How should I benchmark optimization solvers?

TL;DR

😈 Speed is the most important factor when it comes to mathematical optimization solvers

🫘 Benchmarking requires three things: reliable hardware, representative test data, robust testing setup

🗄 Organize your models as .mps or .lp files in a folder, and solve each model using a CLI with multiple random seeds

🚀 When done right, a benchmarking exercise will improve the overall testing and deployment of your optimization project

Let’s talk about performance

speed-gif

The performance of your model depends on three things:

Hardware
Test data
Code/Test setup

Hardware

hardware-meme

From 1991 to 2015, machines have improved an estimated 1.3M x. On top of that, we have multi-threading, bus speed improvements, system-on-a-chip (SOCs), all of which make your code run faster.
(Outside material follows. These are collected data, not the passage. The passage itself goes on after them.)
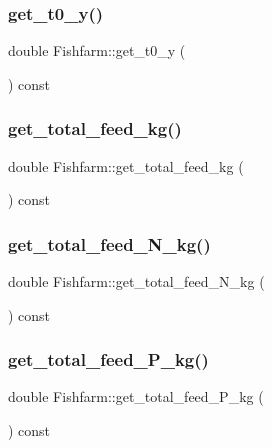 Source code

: \mbox{\label{class_fishfarm_adf2964e294891fbdef94cc1fd2b1346f}} 
\subsubsection{\texorpdfstring{get\_t0\_y()}{get\_t0\_y()}}
{\footnotesize\ttfamily double Fishfarm\+::get\+\_\+t0\+\_\+y (\begin{DoxyParamCaption}{ }\end{DoxyParamCaption}) const}

\mbox{\label{class_fishfarm_ac1e7001a0c92606f05999db104a631fc}} 
\subsubsection{\texorpdfstring{get\_total\_feed\_kg()}{get\_total\_feed\_kg()}}
{\footnotesize\ttfamily double Fishfarm\+::get\+\_\+total\+\_\+feed\+\_\+kg (\begin{DoxyParamCaption}{ }\end{DoxyParamCaption}) const}

\mbox{\label{class_fishfarm_af0bf5568a2ae439add36edb11c4e1164}} 
\subsubsection{\texorpdfstring{get\_total\_feed\_N\_kg()}{get\_total\_feed\_N\_kg()}}
{\footnotesize\ttfamily double Fishfarm\+::get\+\_\+total\+\_\+feed\+\_\+\+N\+\_\+kg (\begin{DoxyParamCaption}{ }\end{DoxyParamCaption}) const}

\mbox{\label{class_fishfarm_af75da4df1fecb171d1f0721d04526ce8}} 
\subsubsection{\texorpdfstring{get\_total\_feed\_P\_kg()}{get\_total\_feed\_P\_kg()}}
{\footnotesize\ttfamily double Fishfarm\+::get\+\_\+total\+\_\+feed\+\_\+\+P\+\_\+kg (\begin{DoxyParamCaption}{ }\end{DoxyParamCaption}) const}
Just to give you an idea how much improvement this actually is:
10 seconds now = 5 months in 1991

This means: it matters where your code runs! Different machines can and will produce vastly different runtimes, especially in the cloud:

A general rule of thumb: Be Close To Prod (BCTP), i.e. benchmark on hardware that you want to run on later in production.
Remember: in the cloud, you don’t know the actual hardware your models run on, so you need to be extra careful. This means doing multiple runs at different times of the day, ideally in different availability zones and regions.
Aim to be as close to metal as possible: the more abstraction layers (VM, Docker, Kubernetes etc.) you have, the more noise you introduce.

How to cheat in benchmarks: the test data

data-meme

The first rule of benchmarking is: your test set defines your test results

The second rule of benchmarking is: your test set defines your test results

The good news is that you should have good test data anyways, because we all test our applications very thoroughly, right? 🫣

This is the most “helpful” part of doing benchmarking. If you do it right, you will have a really good starting point to track the performance of your application. Whoop!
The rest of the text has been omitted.